All those remarks by the former prime minister seem full of contradictions. Imran Khan is critical of the military leadership not because he wants the establishment to be out of politics but because he is upset at being abandoned. The campaign by PTI supporters against the establishment manifests the same sentiment.
They are unhappy with the breaking of the hybrid arrangement that provided the critical pivot around which the Imran Khan government had endured. Once establishment loyalists, they are now shouting betrayal. It’s certainly a new phenomenon in Pakistani politics and a dangerous one too. More serious is their designation of favourite generals. Such a campaign is unprecedented.
Indeed, it’s not the first time that the establishment has been under attack. Practically all civilian governments over the past three decades have blamed the security agencies for their ouster and criticised their machinations. The imprint of the establishment on every political change has been visible. In fact, the military has continued to cast its shadow over the country’s political landscape even when it has not been directly in power.
It’s also true that the involvement of the security establishment has been one of the major reasons for the political instability that has weakened the democratic political process in the country. The rise of Imran Khan’s political fortunes owed itself to the political engineering carried out by the establishment. The cricketer-turned-politician was projected as the last best hope that could deliver the promised change.
It was the first experiment in what is described as real hybrid rule in the country. A coalition of disparate political groups was built up to provide support to Imran Khan to form the government. For the first three years, the hybrid arrangement worked well with the imprint of the security establishment all over. In fact, the establishment repeatedly bailed out the government from crises within the ruling coalition and outside.

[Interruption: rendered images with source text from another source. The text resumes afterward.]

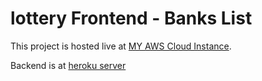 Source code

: # lottery Frontend - Banks List

This project is hosted live at [MY AWS Cloud Instance](http://nekvinder.com/firecompass).

Backend is at [heroku server](http://nekvinder.com/backendFirecompass)

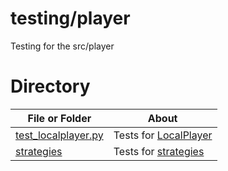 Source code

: # testing/player

Testing for the src/player

# Directory
|   File or Folder | About |
|   ---            | ---   |
| [test_localplayer.py](./test_localplayer.py) | Tests for [LocalPlayer](../../src/player/localplayer.py) |
| [strategies](./strategies/README.md) | Tests for [strategies](../../src/player/strategies/README.md) | 
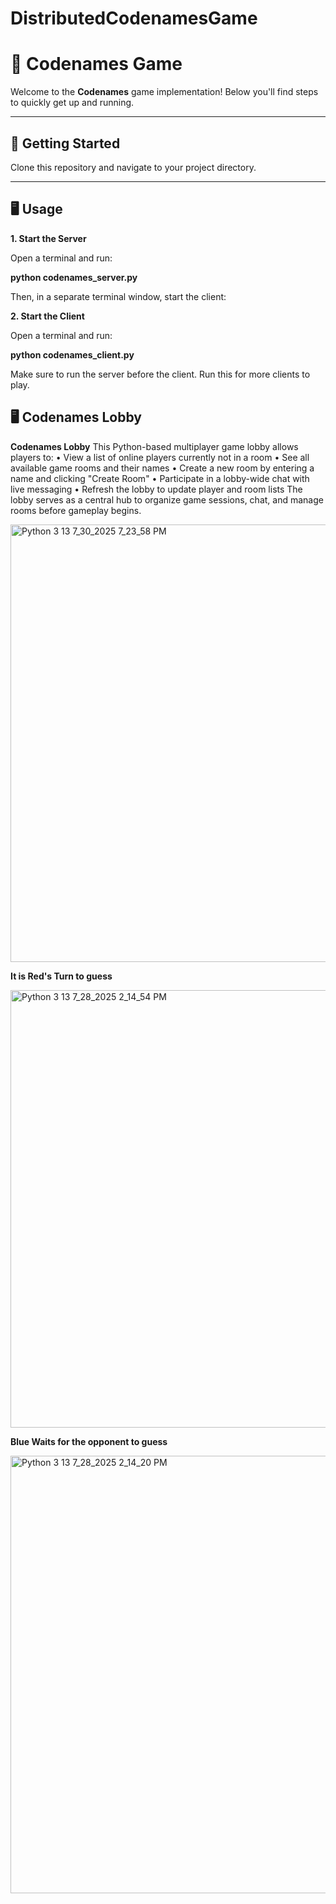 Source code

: # DistributedCodenamesGame


# 🎲 Codenames Game

Welcome to the **Codenames** game implementation! Below you'll find steps to quickly get up and running.

---

## 🚀 Getting Started

Clone this repository and navigate to your project directory.

---

## 🖥️ Usage

**1. Start the Server**
 
 Open a terminal and run:
 
 **python codenames_server.py**
 
 Then, in a separate terminal window, start the client:
 
 **2. Start the Client**

 Open a terminal and run:
 
 **python codenames_client.py**
 
 Make sure to run the server before the client.
 Run this for more clients to play.

## 🖥️ Codenames Lobby 

**Codenames Lobby**
    This Python-based multiplayer game lobby allows players to:
    •	View a list of online players currently not in a room
    •	See all available game rooms and their names
    •	Create a new room by entering a name and clicking "Create Room"
    •	Participate in a lobby-wide chat with live messaging
    •	Refresh the lobby to update player and room lists
    The lobby serves as a central hub to organize game sessions, chat, and manage rooms before gameplay begins.

<img width="1000" height="700" alt="Python 3 13 7_30_2025 7_23_58 PM" src="https://github.com/user-attachments/assets/9ab2c1ce-75ca-40a8-9430-c7f1a2c1d561" />

 

  **It is Red's Turn to guess**

<img width="1000" height="700" alt="Python 3 13 7_28_2025 2_14_54 PM" src="https://github.com/user-attachments/assets/1d154acf-0460-4348-ae11-7dccb20a7bfc" />

  **Blue Waits for the opponent to guess**

<img width="1000" height="700" alt="Python 3 13 7_28_2025 2_14_20 PM" src="https://github.com/user-attachments/assets/49fad4b8-9fef-4a9b-90be-1db919bc1366" />
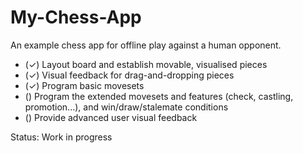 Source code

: # My-Chess-App
An example chess app for offline play against a human opponent.

- (✓) Layout board and establish movable, visualised pieces
- (✓) Visual feedback for drag-and-dropping pieces
- (✓) Program basic movesets
- () Program the extended movesets and features (check, castling, promotion...), and win/draw/stalemate conditions
- () Provide advanced user visual feedback

Status: Work in progress
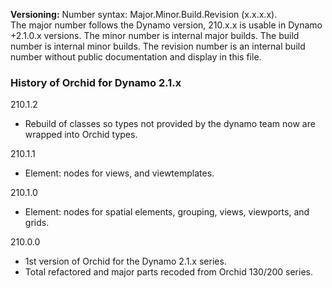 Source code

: ﻿**Versioning:** Number syntax: Major.Minor.Build.Revision (x.x.x.x).  
The major number follows the Dynamo version, 210.x.x is usable in Dynamo +2.1.0.x versions. The minor number is internal major builds. The build number is internal minor builds. The revision number is an internal build number without public documentation and display in this file.  


### History of Orchid for Dynamo 2.1.x ###  
  
210.1.2  
- Rebuild of classes so types not provided by the dynamo team now are wrapped into Orchid types.  

210.1.1  
- Element: nodes for views, and viewtemplates.  
  
210.1.0  
- Element: nodes for spatial elements, grouping, views, viewports, and grids.  
  
210.0.0  	
- 1st version of Orchid for the Dynamo 2.1.x series.  
- Total refactored and major parts recoded from Orchid 130/200 series.   
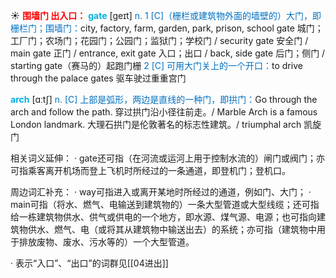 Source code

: ☀ <font color="red">**围墙门 出入口：**</font>
<font color="sky blue">**gate**</font> [ɡeɪt] 
<font color="#0070c0">n. 1 [C]（栅栏或建筑物外面的墙壁的）大门，即栅栏门；围墙门：</font>city, factory, farm, garden, park, prison, school gate 城门；工厂门；农场门；花园门；公园门；监狱门；学校门 / security gate 安全门 / main gate 正门 / entrance, exit gate 入口；出口 / back, side gate 后门；侧门 / starting gate（赛马的）起跑门栅 <font color="#0070c0">2 [C] 可用大门关上的一个开口：</font>to drive through the palace gates 驱车驶过重重宫门

<font color="sky blue">**arch**</font> [ɑːtʃ] 
<font color="#0070c0">n. [C] 上部是弧形，两边是直线的一种门，即拱门：</font>Go through the arch and follow the path. 穿过拱门沿小径往前走。/ Marble Arch is a famous London landmark. 大理石拱门是伦敦著名的标志性建筑。/ triumphal arch 凯旋门

相关词义延伸：
· gate还可指（在河流或运河上用于控制水流的）闸门或阀门；亦可指乘客离开机场而登上飞机时所经过的一条通道，即登机门；登机口。

周边词汇补充：
· way可指进入或离开某地时所经过的通道，例如门、大门；
· main可指（将水、燃气、电输送到建筑物的）一条大型管道或大型线缆；还可指给一栋建筑物供水、供气或供电的一个地方，即水源、煤气源、电源；也可指向建筑物供水、燃气、电（或将其从建筑物中输送出去）的系统；亦可指（建筑物中用于排放废物、废水、污水等的）一个大型管道。

· 表示“入口”、“出口”的词群见[[04进出]]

Imran Khan had then been all praise for the military leadership. Described as a ‘democratic general’, Gen Bajwa was given a three-year extension in office. Imran Khan then had no complaints that he had no power. In fact, he would boast of being on the same page with the establishment.

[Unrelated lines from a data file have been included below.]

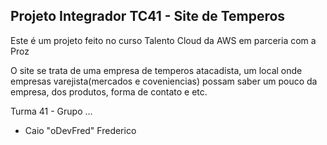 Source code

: ## Projeto Integrador TC41 - Site de Temperos ##

Este é um projeto feito no curso Talento Cloud da AWS em parceria com a Proz

O site se trata de uma empresa de temperos atacadista, um local onde empresas varejista(mercados e coveniencias) possam saber um pouco da empresa, dos produtos, forma de contato e etc.

Turma 41 - Grupo ...

- Caio "oDevFred" Frederico
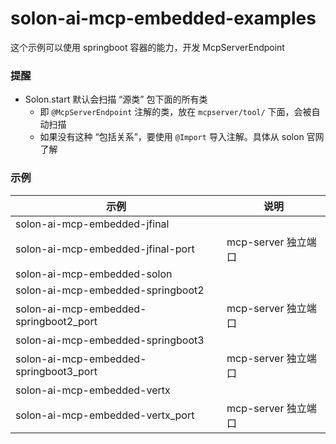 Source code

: # solon-ai-mcp-embedded-examples

这个示例可以使用 springboot 容器的能力，开发 McpServerEndpoint


### 提醒

* Solon.start 默认会扫描 “源类” 包下面的所有类
    * 即 `@McpServerEndpoint` 注解的类，放在 `mcpserver/tool/` 下面，会被自动扫描
    * 如果没有这种 “包括关系”，要使用 `@Import` 导入注解。具体从 solon 官网了解



### 示例


| 示例                                     | 说明               |
|----------------------------------------|------------------|
| solon-ai-mcp-embedded-jfinal           |                  |
| solon-ai-mcp-embedded-jfinal-port      | mcp-server 独立端口  |
| solon-ai-mcp-embedded-solon            |                  |
| solon-ai-mcp-embedded-springboot2      |                  |
| solon-ai-mcp-embedded-springboot2_port | mcp-server 独立端口  |
| solon-ai-mcp-embedded-springboot3      |                  |
| solon-ai-mcp-embedded-springboot3_port | mcp-server 独立端口  |
| solon-ai-mcp-embedded-vertx            |                  |
| solon-ai-mcp-embedded-vertx_port       | mcp-server 独立端口  |
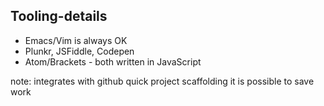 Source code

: ##  Tooling-details

* Emacs/Vim is always OK
* Plunkr, JSFiddle, Codepen
* Atom/Brackets - both written in JavaScript 
 
note:
	integrates with github
	quick project scaffolding
	it is possible to save work
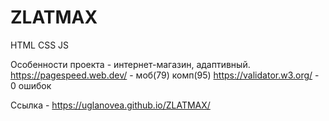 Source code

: # ZLATMAX
HTML CSS JS

Особенности проекта - интернет-магазин, адаптивный.
https://pagespeed.web.dev/ - моб(79) комп(95)
https://validator.w3.org/ - 0 ошибок

Ссылка - https://uglanovea.github.io/ZLATMAX/
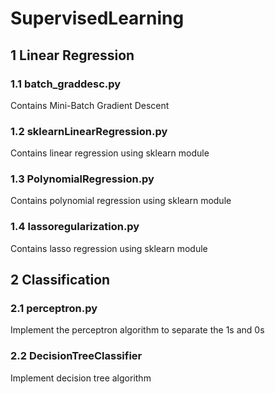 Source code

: # SupervisedLearning

## 1 Linear Regression
### 1.1 batch_graddesc.py
Contains Mini-Batch Gradient Descent 

### 1.2 sklearnLinearRegression.py
Contains linear regression using sklearn module

### 1.3 PolynomialRegression.py
Contains polynomial regression using sklearn module

### 1.4 lassoregularization.py
Contains lasso regression using sklearn module

## 2 Classification
### 2.1 perceptron.py
Implement the perceptron algorithm to separate the 1s and 0s

### 2.2 DecisionTreeClassifier
Implement decision tree algorithm



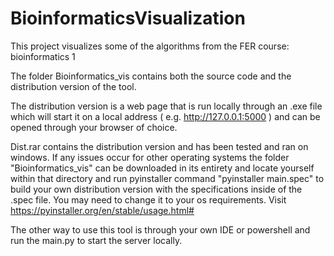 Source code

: # BioinformaticsVisualization
This project visualizes some of the algorithms from the FER course: bioinformatics 1

The folder Bioinformatics_vis contains both the source code and the distribution version of the tool.

The distribution version is a web page that is run locally through an .exe file which will start it on a local address ( e.g. http://127.0.0.1:5000 ) and can be opened through your browser of choice.

Dist.rar contains the distribution version and has been tested and ran on windows. If any issues occur for other operating systems the folder "Bioinformatics_vis" can be downloaded in its entirety and
locate yourself within that directory and run pyinstaller command "pyinstaller main.spec" to build your own distribution version with the specifications inside of the .spec file. You may need to change it
to your os requirements. Visit https://pyinstaller.org/en/stable/usage.html# 

The other way to use this tool is through your own IDE or powershell and run the main.py to start the server locally.
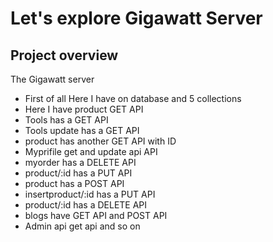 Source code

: # Let's explore Gigawatt Server

## Project overview

The Gigawatt server

* First of all Here I have on database and 5 collections
* Here I have product GET API
* Tools has a GET API
* Tools update has a GET API 
* product has another GET API with ID
* Myprifile get and update api API
* myorder has a DELETE API
* product/:id has a PUT API
* product has a POST API
* insertproduct/:id has a PUT API
* product/:id has a DELETE API
* blogs have GET API and POST API
* Admin api get api and so on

All was going well until cracks in the hybrid arrangement started emerging last year. The trigger may have been the differences over the appointment of the ISI chief but there were also other issues that together led to the breakdown of the relationship. Beside governance issues, it was the erratic handling of foreign policy that caused further estrangement. Khan’s refusal to work within the parliamentary system and sit with the opposition on critical national issues had increased his government’s dependence on the security establishment.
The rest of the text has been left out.